Verbindlichkeiten mit einer Laufzeit von mehr als fünf Jahren bestehen nicht.

Die sonstigen Verbindlichkeiten betragen € 211.596,10  
davon entfallen auf:    
a) Steuern € 0,00 (Vorjahr: € 1.033,51)
b) Verbindlichkeiten im Rahmen der sozialen Sicherheit € 0,00 (Vorjahr: € 0,00)
c) Verbindlichkeiten gegenüber Gesellschaftern § 42 Abs. 3 GmbHG € 211.386,08 (Vorjahr: € 495.142,58)

Sonstige Pflichtangaben

Haftungsverhältnisse und sonstige finanzielle Verpflichtungen

Am Abschlussstichtag bestanden keine Haftungsverhältnisse i. S. von § 251 HGB.

Angaben über die Anzahl der beschäftigten Mitarbeiter

Im Durchschnitt waren im Geschäftsjahr 2009 2 Mitarbeiter beschäftigt.

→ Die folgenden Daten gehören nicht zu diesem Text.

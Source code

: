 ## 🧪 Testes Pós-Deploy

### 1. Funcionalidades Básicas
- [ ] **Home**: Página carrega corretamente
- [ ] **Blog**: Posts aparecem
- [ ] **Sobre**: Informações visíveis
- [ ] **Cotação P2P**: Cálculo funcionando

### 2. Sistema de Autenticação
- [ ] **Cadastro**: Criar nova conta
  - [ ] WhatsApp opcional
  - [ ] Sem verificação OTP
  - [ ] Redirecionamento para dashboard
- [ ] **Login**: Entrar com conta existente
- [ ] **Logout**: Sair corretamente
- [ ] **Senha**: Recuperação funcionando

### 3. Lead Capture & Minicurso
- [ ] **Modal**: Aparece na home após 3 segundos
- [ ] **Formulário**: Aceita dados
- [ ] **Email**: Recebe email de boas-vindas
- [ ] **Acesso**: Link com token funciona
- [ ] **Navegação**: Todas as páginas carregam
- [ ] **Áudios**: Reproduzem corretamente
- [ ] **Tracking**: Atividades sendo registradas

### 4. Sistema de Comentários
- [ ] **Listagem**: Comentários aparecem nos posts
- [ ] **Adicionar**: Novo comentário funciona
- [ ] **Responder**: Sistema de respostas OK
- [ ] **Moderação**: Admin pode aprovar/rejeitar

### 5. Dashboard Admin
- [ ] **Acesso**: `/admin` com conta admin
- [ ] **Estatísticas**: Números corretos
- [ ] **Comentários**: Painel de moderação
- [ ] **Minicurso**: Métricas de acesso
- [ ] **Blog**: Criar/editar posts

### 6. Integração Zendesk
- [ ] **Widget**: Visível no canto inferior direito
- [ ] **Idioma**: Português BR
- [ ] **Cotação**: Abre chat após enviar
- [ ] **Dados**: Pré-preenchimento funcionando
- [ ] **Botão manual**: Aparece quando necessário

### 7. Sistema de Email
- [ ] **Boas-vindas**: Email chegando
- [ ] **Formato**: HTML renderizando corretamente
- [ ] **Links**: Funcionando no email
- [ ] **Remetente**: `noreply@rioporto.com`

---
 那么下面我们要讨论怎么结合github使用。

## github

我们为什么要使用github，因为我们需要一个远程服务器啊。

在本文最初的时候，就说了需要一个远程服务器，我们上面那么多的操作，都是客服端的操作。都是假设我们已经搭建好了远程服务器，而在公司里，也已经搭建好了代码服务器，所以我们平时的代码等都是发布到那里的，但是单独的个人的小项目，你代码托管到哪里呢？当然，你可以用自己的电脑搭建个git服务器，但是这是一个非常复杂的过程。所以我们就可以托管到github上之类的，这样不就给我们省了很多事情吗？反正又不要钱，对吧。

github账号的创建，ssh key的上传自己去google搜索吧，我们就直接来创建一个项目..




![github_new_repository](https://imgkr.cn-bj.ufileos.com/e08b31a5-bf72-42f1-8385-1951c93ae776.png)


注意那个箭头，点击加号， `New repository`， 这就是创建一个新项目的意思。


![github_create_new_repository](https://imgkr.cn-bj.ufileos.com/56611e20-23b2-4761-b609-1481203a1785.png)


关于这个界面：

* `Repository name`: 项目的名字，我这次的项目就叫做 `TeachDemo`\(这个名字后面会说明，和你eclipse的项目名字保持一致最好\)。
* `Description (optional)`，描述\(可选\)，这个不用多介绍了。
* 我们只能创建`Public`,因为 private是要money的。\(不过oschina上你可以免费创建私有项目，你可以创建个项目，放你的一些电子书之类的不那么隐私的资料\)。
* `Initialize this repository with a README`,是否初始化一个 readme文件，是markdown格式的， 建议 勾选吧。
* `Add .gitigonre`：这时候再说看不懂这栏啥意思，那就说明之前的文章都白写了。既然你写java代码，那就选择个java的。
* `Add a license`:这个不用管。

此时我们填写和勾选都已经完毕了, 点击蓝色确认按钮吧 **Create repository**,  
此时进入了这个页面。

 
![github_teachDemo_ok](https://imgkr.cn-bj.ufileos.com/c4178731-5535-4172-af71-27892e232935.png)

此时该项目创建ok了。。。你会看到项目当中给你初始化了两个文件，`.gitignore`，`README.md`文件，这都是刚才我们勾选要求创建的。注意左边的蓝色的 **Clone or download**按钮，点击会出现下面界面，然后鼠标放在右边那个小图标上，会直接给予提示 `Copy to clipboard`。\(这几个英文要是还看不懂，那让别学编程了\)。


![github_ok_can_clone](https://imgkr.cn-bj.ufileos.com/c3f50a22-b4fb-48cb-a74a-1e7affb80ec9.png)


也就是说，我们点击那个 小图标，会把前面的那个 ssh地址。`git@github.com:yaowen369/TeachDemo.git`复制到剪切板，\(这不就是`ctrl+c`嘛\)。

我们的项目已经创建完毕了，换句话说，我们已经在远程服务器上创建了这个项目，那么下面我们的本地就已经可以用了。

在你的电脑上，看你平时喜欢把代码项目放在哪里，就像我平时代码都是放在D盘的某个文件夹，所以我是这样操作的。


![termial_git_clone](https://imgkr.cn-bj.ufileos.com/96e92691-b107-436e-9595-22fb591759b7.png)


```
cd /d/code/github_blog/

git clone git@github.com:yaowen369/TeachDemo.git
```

Angaben über die Mitglieder der Unternehmensorgane Während desabgelaufenen Geschäftsjahrs wurden die Geschäfte des Unternehmens durch folgende Personen geführt:

Herr Sergej Ryawkin

Angaben zur Vermögenslage Die Gesellschaft weist per 31.12.2009 einen nicht durch Eigenkapital gedeckten Fehlbetrag von TEURO 308,9 aus. Die Gesellschaft ist somit bilanziell überschuldet. Zur Vermeidung der Insolvenz hat der Gesellschafter, die DENAS Ekaterinburg (Russland), bezüglich der ggü. ihr bestehenden Verbindlichkeiten (auch denen aus Lieferungen und Leistungen) eine Rangrücktrittserklärung zu Gunsten der Gesellschaft abgegeben. Ergebnisverwendungsvorschlag Die Geschäftsführung schlägt vor, den Jahresfehlbetrag auf neue Rechnung vorzutragen.